So machte er Politik auf eine showhafte Weise transparent und kostete als
Moderator und Host die Amplitude zwischen der Präsidentenrolle und der
Rolle des Anführers der „Bolivarischen Revolution“ voll aus. Der
repräsentative Ton des Staatsoberhaupts konnte jederzeit umschlagen in eine
aufbrausende Hemdsärmeligkeit des Revolutionärs oder in volksnahe
Lehrstunden zu politischen Fragen. Und natürlich gehörte zum
Sendungskonzept auch, dass Regierungsfunktionäre und politische Beamte
Rechenschaft ablegen mussten.
Eben das machte das Charisma des Comandante Chávez zu der zentralen
politischen Figur, der die diversen Fraktionen der bolivarischen Revolution
in Venezuela zusammenhielt. Wenn die Campesinos auf die Straße gingen, um
eine Landreform einzuklagen, wenn die Bewohner der Barrios Maßnahmen gegen
die grassierende Bandenkriminalität einforderten, wenn indigene
Organisationen gegen den Kohleabbau in ihren Gebieten demonstrierten, dann
protestierten sie gegen Ministerien, lokale Autoritäten oder Funktionäre –
aber immer im Namen von Hugo Chávez.
Der Mehrheit der ärmere Bevölkerung galt Chávez als echter Revolutionär,
als Mann der Basis, der einer tendenziell korrupten und volksfernen
politischen Klasse Beine macht. Das mag zum Teil auch die hohen
Wahlergebnisse erklären, die er bei allen vier Präsidentschaftswahlen
während seiner 14-jährigen Regierungszeit eingefahren hat.
## Mehr als bloß Charisma
Aber Charisma ist nicht alles. Die satte Mehrheit von zuletzt 54 Prozent,
die Chávez im Oktober 2012 zum Präsidenten wählten, verdankt sich durchaus
einer realen Verbesserung der Lebensverhältnisse. Dazu gehören: Der Ausbau
der medizinischen Versorgung, des Bildungssystems, die Beschäftigungs- und
Qualifizierungsprogramme, die Installierung kommunaler Räte, die auf
lokaler Ebene Mittel mobilisieren können und diverse andere
wohlfahrtstaatliche Maßnahmen, die in chavistischer Diktion „Misiones“
heißen.
Dass ihm die Mittel dafür dank historisch hoher Ölpreise nicht ausgingen,
ist bekannt. Weniger bekannt ist, dass Chávez und die seinen durch die
Entmachtung der venezolanischen Petrodollar-Bourgeoisie im staatlichen
Erdölkonzern PdVSA überhaupt erst die Voraussetzungen geschaffen haben,
dass die Gewinne aus dem Erdölgeschäft dem Staat für wohlfahrtstaatliche
Maßnahmen zur Verfügung stehen. Und die Chávez-Administration hat zur
Jahrtausendwende einiges unternommen, um die Opec wieder zu einem
funktionierenden Preiskartell zu machen.
Dass die bolivarische Revolution am Erdöl hängt, wusste Chávez schon in den
Achtziger Jahren, als er als junger Offizier an einer
linksnationalistischen Verschwörung innerhalb der venezolanischen Armee
strickte. Auf der Suche nach Verbündeten traf er damals etwa den
Ex-Guerrillero Alí Rodríguez Araque oder den deutschen Mathematiker und
SDS-Aktivisten Bernard Mommer, die sich intensiv mit der politischen
Ökonomie des Erdöls beschäftigten und damit als Minister, PdVSA-Manager und
Opec-Funktionäre die chavistische Rohstoffpolitik formen sollten.

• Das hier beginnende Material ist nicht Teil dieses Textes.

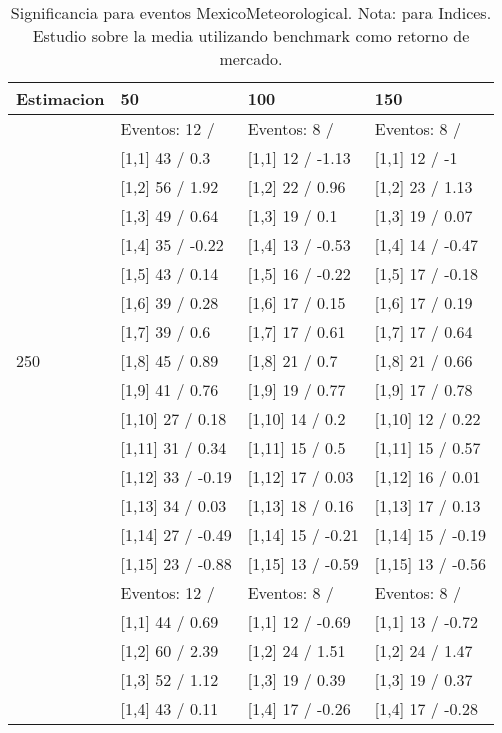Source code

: \begin{table}

\caption{Significancia para eventos MexicoMeteorological. Nota: para Indices. Estudio sobre la media utilizando benchmark como retorno de mercado.}
\centering
\begin{tabular}[t]{llll}
\toprule
Estimacion & 50 & 100 & 150\\
\midrule
 & Eventos:  12 / & Eventos:  8 / & Eventos:  8 /\\
 & {}[1,1] 43  / 0.3 & {}[1,1] 12  / -1.13 & {}[1,1] 12  / -1\\
 & {}[1,2] 56  / 1.92 & {}[1,2] 22  / 0.96 & {}[1,2] 23  / 1.13\\
 & {}[1,3] 49  / 0.64 & {}[1,3] 19  / 0.1 & {}[1,3] 19  / 0.07\\
 & {}[1,4] 35  / -0.22 & {}[1,4] 13  / -0.53 & {}[1,4] 14  / -0.47\\
\addlinespace
 & {}[1,5] 43  / 0.14 & {}[1,5] 16  / -0.22 & {}[1,5] 17  / -0.18\\
 & {}[1,6] 39  / 0.28 & {}[1,6] 17  / 0.15 & {}[1,6] 17  / 0.19\\
 & {}[1,7] 39  / 0.6 & {}[1,7] 17  / 0.61 & {}[1,7] 17  / 0.64\\
250 & {}[1,8] 45  / 0.89 & {}[1,8] 21  / 0.7 & {}[1,8] 21  / 0.66\\
 & {}[1,9] 41  / 0.76 & {}[1,9] 19  / 0.77 & {}[1,9] 17  / 0.78\\
\addlinespace
 & {}[1,10] 27  / 0.18 & {}[1,10] 14  / 0.2 & {}[1,10] 12  / 0.22\\
 & {}[1,11] 31  / 0.34 & {}[1,11] 15  / 0.5 & {}[1,11] 15  / 0.57\\
 & {}[1,12] 33  / -0.19 & {}[1,12] 17  / 0.03 & {}[1,12] 16  / 0.01\\
 & {}[1,13] 34  / 0.03 & {}[1,13] 18  / 0.16 & {}[1,13] 17  / 0.13\\
 & {}[1,14] 27  / -0.49 & {}[1,14] 15  / -0.21 & {}[1,14] 15  / -0.19\\
\addlinespace
 & {}[1,15] 23  / -0.88 & {}[1,15] 13  / -0.59 & {}[1,15] 13  / -0.56\\
 & Eventos:  12 / & Eventos:  8 / & Eventos:  8 /\\
 & {}[1,1] 44  / 0.69 & {}[1,1] 12  / -0.69 & {}[1,1] 13  / -0.72\\
 & {}[1,2] 60  / 2.39 & {}[1,2] 24  / 1.51 & {}[1,2] 24  / 1.47\\
 & {}[1,3] 52  / 1.12 & {}[1,3] 19  / 0.39 & {}[1,3] 19  / 0.37\\
\addlinespace
 & {}[1,4] 43  / 0.11 & {}[1,4] 17  / -0.26 & {}[1,4] 17  / -0.28\\

\end{tabular}
\end{table}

Während die alten Eliten sich als Verbündete der Abnehmerstaaten sahen –
vornehmlich die USA – und ihr Heil darin suchten, dem Weltmarkt preiswertes
Erdöl zu Verfügung zu stellen, trug Chávez dafür Sorge, dass die Nation
wieder einen satten Anteil aus dem Ölexport bekommt.

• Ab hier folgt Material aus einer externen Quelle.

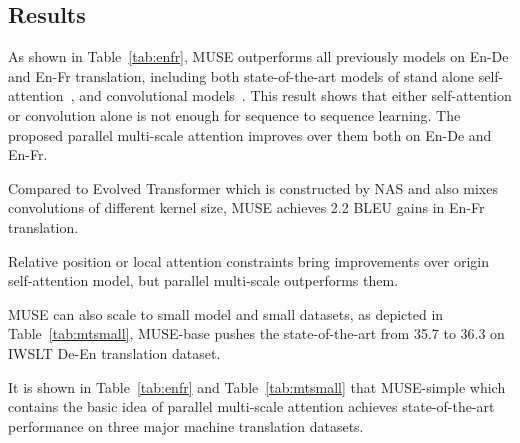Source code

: \documentclass{article} %
\begin{document}
\subsection{Results}

As shown in Table~\ref{tab:enfr}, MUSE outperforms all previously  models on En-De and En-Fr translation, including both  state-of-the-art models of stand alone self-attention~\citep{vaswani2017attention,ott2018scaling}, and convolutional models~\citep{gehring2017convolutional,kaiser2017depthwise,wu2019pay}. This result shows that either self-attention or convolution alone is not enough for sequence to sequence learning. The proposed parallel multi-scale attention improves over them both on En-De and En-Fr.

Compared to Evolved Transformer \citep{so2019evolved} which is constructed by NAS and also mixes convolutions of different kernel size, MUSE achieves 2.2 BLEU gains in En-Fr translation.

Relative position or local attention constraints bring improvements over origin self-attention model, but parallel multi-scale outperforms them.

MUSE can also scale to small model and small datasets, as depicted in Table~\ref{tab:mtsmall}, MUSE-base pushes the state-of-the-art from 35.7 to 36.3 on IWSLT De-En translation dataset.

It is shown in Table~\ref{tab:enfr} and Table~\ref{tab:mtsmall} that MUSE-simple which contains the  basic idea of parallel multi-scale attention achieves state-of-the-art performance on three major machine translation datasets.
\end{document}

## Petrodollars als Achillesferse
Doch auch Chávez' Gegnern war klar, dass die Petrodollars die Achillesferse
der Revolution sind: Als im Winter 2002/2003 die Manager und Angestellten
der Erdölgesellschaft PdVSA monatelang die Ölforderanlagen, Raffinerien und
Tanker lahmlegten, stand das Land vor dem Ruin – bis Studenten und
Militärangehörige die Anlagen wieder in Betrieb nahmen.

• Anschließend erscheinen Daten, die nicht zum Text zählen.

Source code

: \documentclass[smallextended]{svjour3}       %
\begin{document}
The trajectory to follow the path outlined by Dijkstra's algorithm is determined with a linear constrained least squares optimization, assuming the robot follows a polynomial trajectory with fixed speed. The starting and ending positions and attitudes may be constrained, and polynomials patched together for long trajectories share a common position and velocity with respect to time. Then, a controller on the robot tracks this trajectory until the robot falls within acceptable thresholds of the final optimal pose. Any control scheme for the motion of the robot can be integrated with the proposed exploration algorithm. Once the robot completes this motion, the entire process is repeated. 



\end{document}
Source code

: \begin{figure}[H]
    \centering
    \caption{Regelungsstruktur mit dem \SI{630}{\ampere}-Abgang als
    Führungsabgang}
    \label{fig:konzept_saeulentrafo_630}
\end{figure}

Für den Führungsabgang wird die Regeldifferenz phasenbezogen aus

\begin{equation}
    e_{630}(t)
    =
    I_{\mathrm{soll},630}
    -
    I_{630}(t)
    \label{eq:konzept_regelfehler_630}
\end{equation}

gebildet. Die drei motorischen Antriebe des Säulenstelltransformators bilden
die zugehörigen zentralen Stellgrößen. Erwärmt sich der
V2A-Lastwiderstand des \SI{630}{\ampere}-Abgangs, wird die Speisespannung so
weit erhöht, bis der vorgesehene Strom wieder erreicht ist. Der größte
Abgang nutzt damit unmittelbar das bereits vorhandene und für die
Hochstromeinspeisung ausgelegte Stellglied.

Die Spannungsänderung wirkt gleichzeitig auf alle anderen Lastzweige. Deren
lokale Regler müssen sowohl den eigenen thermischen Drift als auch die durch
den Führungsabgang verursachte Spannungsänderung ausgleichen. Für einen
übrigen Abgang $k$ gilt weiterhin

Nur einige Monate vorher, im April 2002, hatten Teile der Militärführung
versucht, Chávez aus dem Amt zu putschen. Sie scheiterten am Widerstand der
unteren Militärränge – und an der massenhaften Mobilisierung seiner
Anhänger, die tagelang den Präsidentenpalast Miraflores belagerten, bis die
Putschisten durch den Hinterausgang flohen.
Er selbst habe die politische Bühne als Putschist betreten, das haben ihm
seine Gegner immer vorgeworfen. Im offiziellen Sprachgebrauch war der Coup,
mit dem der damals 37-jährige Oberstleutnant und Fallschirmspringer am 4.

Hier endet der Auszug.